━━━━━ Entries shown ━━━━━
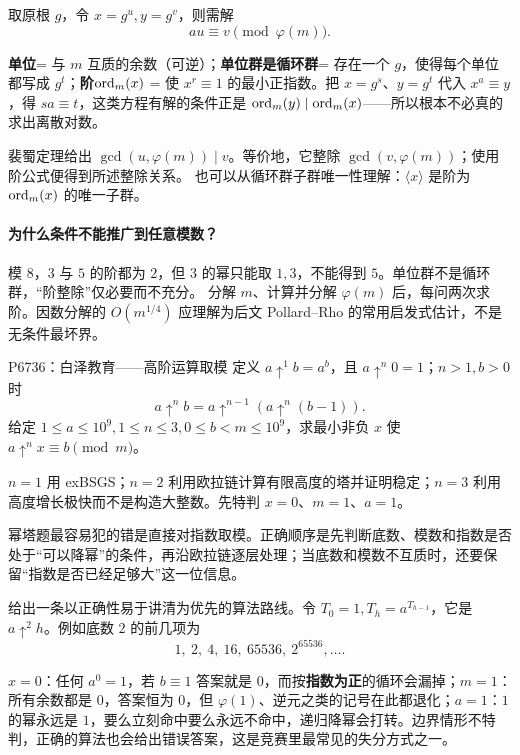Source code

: \sol 取原根 $g$，令 $x=g^u,y=g^v$，则需解
\[
 au\equiv v\pmod{\varphi(m)}.
\]

\begin{tip}[这条提示里的每个词]
\textbf{单位}= 与 $m$ 互质的余数（可逆）；\textbf{单位群是循环群}= 存在一个 $g$，使得每个单位都写成 $g^t$；\textbf{阶}$\ord_m(x)$ = 使 $x^r\equiv1$ 的最小正指数。把 $x=g^s$、$y=g^t$ 代入 $x^a\equiv y$，得 $sa\equiv t$，这类方程有解的条件正是 $\ord_m(y)\mid\ord_m(x)$——所以根本不必真的求出离散对数。
\end{tip}

裴蜀定理给出 $\gcd(u,\varphi(m))\mid v$。等价地，它整除 $\gcd(v,\varphi(m))$；使用阶公式便得到所述整除关系。
也可以从循环群子群唯一性理解：$\langle x\rangle$ 是阶为 $\ord_m(x)$ 的唯一子群。

\paragraph{为什么条件不能推广到任意模数？}
模 $8$，$3$ 与 $5$ 的阶都为 $2$，但 $3$ 的幂只能取 $1,3$，不能得到 $5$。单位群不是循环群，“阶整除”仅必要而不充分。
\cost 分解 $m$、计算并分解 $\varphi(m)$ 后，每问两次求阶。因数分解的 $O(m^{1/4})$ 应理解为后文 Pollard--Rho 的常用启发式估计，不是无条件最坏界。


\begin{problem}{P6736：白泽教育——高阶运算取模}
定义 $a\uparrow^1 b=a^b$，且 $a\uparrow^n0=1$；$n>1,b>0$ 时
\[
 a\uparrow^n b=a\uparrow^{n-1}(a\uparrow^n(b-1)).
\]
给定 $1\le a\le10^9,1\le n\le3,0\le b<m\le10^9$，求最小非负 $x$ 使 $a\uparrow^n x\equiv b\pmod m$。
\end{problem}
\hint $n=1$ 用 exBSGS；$n=2$ 利用欧拉链计算有限高度的塔并证明稳定；$n=3$ 利用高度增长极快而不是构造大整数。先特判 $x=0$、$m=1$、$a=1$。

\begin{pitfall}[讲解：先看这题到底在做什么]
幂塔题最容易犯的错是直接对指数取模。正确顺序是先判断底数、模数和指数是否处于“可以降幂”的条件，再沿欧拉链逐层处理；当底数和模数不互质时，还要保留“指数是否已经足够大”这一位信息。
\end{pitfall}

\sol 给出一条以正确性易于讲清为优先的算法路线。令 $T_0=1,T_h=a^{T_{h-1}}$，它是 $a\uparrow^2h$。例如底数 $2$ 的前几项为
\[
1,\ 2,\ 4,\ 16,\ 65536,\ 2^{65536},\ldots.
\]

\begin{tip}[为什么这三个特判不能省]
$x=0$：任何 $a^0=1$，若 $b\equiv1$ 答案就是 $0$，而按\textbf{指数为正}的循环会漏掉；$m=1$：所有余数都是 $0$，答案恒为 $0$，但 $\varphi(1)$、逆元之类的记号在此都退化；$a=1$：$1$ 的幂永远是 $1$，要么立刻命中要么永远不命中，递归降幂会打转。边界情形不特判，正确的算法也会给出错误答案，这是竞赛里最常见的失分方式之一。
\end{tip}

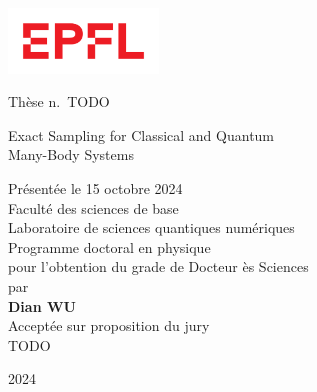 
\begin{titlepage}
\begin{otherlanguage}{french}

\sffamily

\begin{flushleft}
\parbox{0.3\textwidth}{\includegraphics[width=4cm]{images/epfl}}
\end{flushleft}

\begin{flushright}
Thèse n.~TODO
\end{flushright}

\null\vspace{2cm}

\begin{minipage}{4cm}
\end{minipage}
\hfill
\begin{minipage}{11cm}
{\Large Exact Sampling for Classical and Quantum \\[8pt] Many-Body Systems} \\

\vspace{2cm}

\small
Présentée le 15 octobre 2024 \\[8pt]
Faculté des sciences de base \\
Laboratoire de sciences quantiques numériques \\
Programme doctoral en physique \\

pour l'obtention du grade de Docteur ès Sciences \\[8pt]
par \\ [12pt]
{\Large \textbf{Dian WU}} \\[9pt]

Acceptée sur proposition du jury \\[4pt]
TODO
\end{minipage}
\vspace{2cm}
\begin{flushright}
2024
\end{flushright}

\end{otherlanguage}
\end{titlepage}
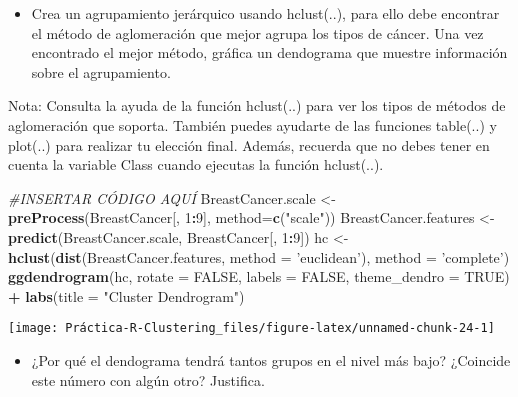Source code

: \documentclass[]{article}
\newenvironment{Shaded}{\begin{snugshade}}{\end{snugshade}}
\newcommand{\CommentTok}[1]{\textcolor[rgb]{0.56,0.35,0.01}{\textit{#1}}}
\newcommand{\DataTypeTok}[1]{\textcolor[rgb]{0.13,0.29,0.53}{#1}}
\newcommand{\DecValTok}[1]{\textcolor[rgb]{0.00,0.00,0.81}{#1}}
\newcommand{\KeywordTok}[1]{\textcolor[rgb]{0.13,0.29,0.53}{\textbf{#1}}}
\newcommand{\NormalTok}[1]{#1}
\newcommand{\OperatorTok}[1]{\textcolor[rgb]{0.81,0.36,0.00}{\textbf{#1}}}
\newcommand{\OtherTok}[1]{\textcolor[rgb]{0.56,0.35,0.01}{#1}}
\newcommand{\StringTok}[1]{\textcolor[rgb]{0.31,0.60,0.02}{#1}}
\providecommand{\tightlist}{%
  \setlength{\itemsep}{0pt}\setlength{\parskip}{0pt}}
\begin{document}
\begin{itemize}
\tightlist
\item
  Crea un agrupamiento jerárquico usando hclust(..), para ello debe
  encontrar el método de aglomeración que mejor agrupa los tipos de
  cáncer. Una vez encontrado el mejor método, gráfica un dendograma que
  muestre información sobre el agrupamiento.
\end{itemize}

Nota: Consulta la ayuda de la función hclust(..) para ver los tipos de
métodos de aglomeración que soporta. También puedes ayudarte de las
funciones table(..) y plot(..) para realizar tu elección final. Además,
recuerda que no debes tener en cuenta la variable Class cuando ejecutas
la función hclust(..).

\begin{Shaded}
\begin{Highlighting}[]
\CommentTok{#INSERTAR CÓDIGO AQUÍ}
\NormalTok{BreastCancer.scale <-}\StringTok{ }\KeywordTok{preProcess}\NormalTok{(BreastCancer[, }\DecValTok{1}\OperatorTok{:}\DecValTok{9}\NormalTok{], }\DataTypeTok{method=}\KeywordTok{c}\NormalTok{(}\StringTok{"scale"}\NormalTok{))}
\NormalTok{BreastCancer.features <-}\StringTok{ }\KeywordTok{predict}\NormalTok{(BreastCancer.scale, BreastCancer[, }\DecValTok{1}\OperatorTok{:}\DecValTok{9}\NormalTok{])}
\NormalTok{hc <-}\StringTok{ }\KeywordTok{hclust}\NormalTok{(}\KeywordTok{dist}\NormalTok{(BreastCancer.features, }\DataTypeTok{method =} \StringTok{'euclidean'}\NormalTok{), }\DataTypeTok{method =} \StringTok{'complete'}\NormalTok{)}
\KeywordTok{ggdendrogram}\NormalTok{(hc, }\DataTypeTok{rotate =} \OtherTok{FALSE}\NormalTok{, }\DataTypeTok{labels =} \OtherTok{FALSE}\NormalTok{, }\DataTypeTok{theme_dendro =} \OtherTok{TRUE}\NormalTok{) }\OperatorTok{+}\StringTok{ }
\StringTok{  }\KeywordTok{labs}\NormalTok{(}\DataTypeTok{title =} \StringTok{"Cluster Dendrogram"}\NormalTok{)}
\end{Highlighting}
\end{Shaded}

\begin{center}\texttt{[image: Práctica-R-Clustering\_files/figure-latex/unnamed-chunk-24-1]} \end{center}

\begin{itemize}
\tightlist
\item
  ¿Por qué el dendograma tendrá tantos grupos en el nivel más bajo?
  ¿Coincide este número con algún otro? Justifica.
\end{itemize}
\end{document}
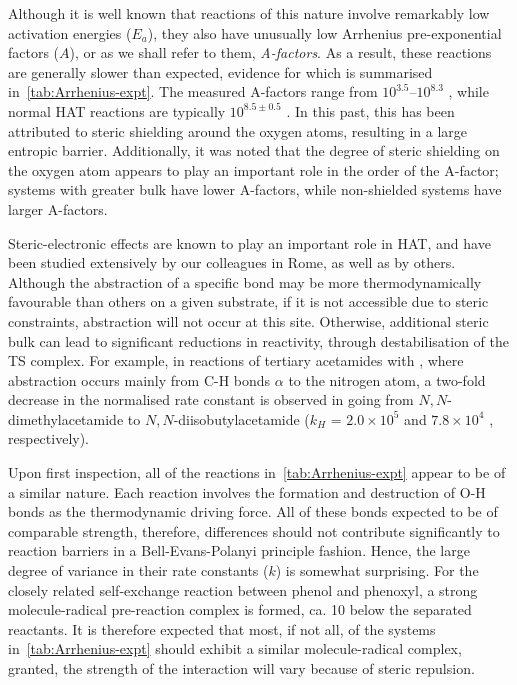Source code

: Although it is well known that reactions of this nature involve remarkably low activation energies ($E_a$),\cite{Lucarini1996,Mahoney1970a,Mahoney1975,Korcek1972} they also have unusually low Arrhenius pre-exponential factors ($A$), or as we shall refer to them, \emph{A-factors}. As a result, these reactions are generally slower than expected, evidence for which is summarised in~\ref{tab:Arrhenius-expt}.
The measured A-factors range from $10^{3.5}$--$10^{8.3}$ \Ms, while normal HAT reactions are typically $10^{8.5\pm0.5}$ \Ms.\cite{Benson1976} In this past,  this has been attributed to steric shielding around the oxygen atoms, resulting in a large entropic barrier.\cite{DiLabio2005} Additionally, it was noted that the degree of steric shielding on the oxygen atom appears to play an important role in the order of the A-factor; systems with greater bulk have lower A-factors, while non-shielded systems have larger A-factors.

Steric-electronic effects are known to play an important role in HAT, and have been studied extensively by our colleagues in Rome, as well as by others.\cite{Finn2004,Salamone2011,Pischel2001,Griller1981,Bietti2011, Salamone2012,Malatesta1982,Salamone2014} Although the abstraction of a specific bond may be more thermodynamically favourable than others on a given substrate, if it is not accessible due to steric constraints, abstraction will not occur at this site. Otherwise, additional steric bulk can lead to significant reductions in reactivity, through destabilisation of the TS complex. For example, in reactions of tertiary acetamides with \cumo,\cite{Salamone2014} where abstraction occurs mainly from C-H bonds $\alpha$ to the nitrogen atom, a two-fold decrease in the normalised rate constant is observed in going from $N,N$-dimethylacetamide to $N,N$-diisobutylacetamide ($k_H$ = $2.0 \times 10^5$ and $7.8 \times 10^4$ \Ms, respectively).

Upon first inspection, all of the reactions in~\ref{tab:Arrhenius-expt} appear to be of a similar nature. Each reaction involves the formation and destruction of O-H bonds as the thermodynamic driving force. All of these bonds expected to be of comparable strength, therefore, differences should not contribute significantly to reaction barriers in a Bell-Evans-Polanyi principle fashion. Hence, the large degree of variance in their rate constants ($k$) is somewhat surprising. For the closely related self-exchange reaction between phenol and phenoxyl,\cite{Mayer2002} a strong molecule-radical pre-reaction complex is formed, ca. 10 \kcalmol below the separated reactants. It is therefore expected that most, if not all, of the systems in~\ref{tab:Arrhenius-expt} should exhibit a similar molecule-radical complex, granted, the strength of the interaction will vary because of steric repulsion.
━━━━━
What the exercise asks
Given the records above, reproduce precisely and only the lines between the line holding "Although it is" and the line holding "The measured A-factors", inclusive.

Answer below
: Although it is well known that reactions of this nature involve remarkably low activation energies ($E_a$),\cite{Lucarini1996,Mahoney1970a,Mahoney1975,Korcek1972} they also have unusually low Arrhenius pre-exponential factors ($A$), or as we shall refer to them, \emph{A-factors}. As a result, these reactions are generally slower than expected, evidence for which is summarised in~\ref{tab:Arrhenius-expt}.
The measured A-factors range from $10^{3.5}$--$10^{8.3}$ \Ms, while normal HAT reactions are typically $10^{8.5\pm0.5}$ \Ms.\cite{Benson1976} In this past,  this has been attributed to steric shielding around the oxygen atoms, resulting in a large entropic barrier.\cite{DiLabio2005} Additionally, it was noted that the degree of steric shielding on the oxygen atom appears to play an important role in the order of the A-factor; systems with greater bulk have lower A-factors, while non-shielded systems have larger A-factors.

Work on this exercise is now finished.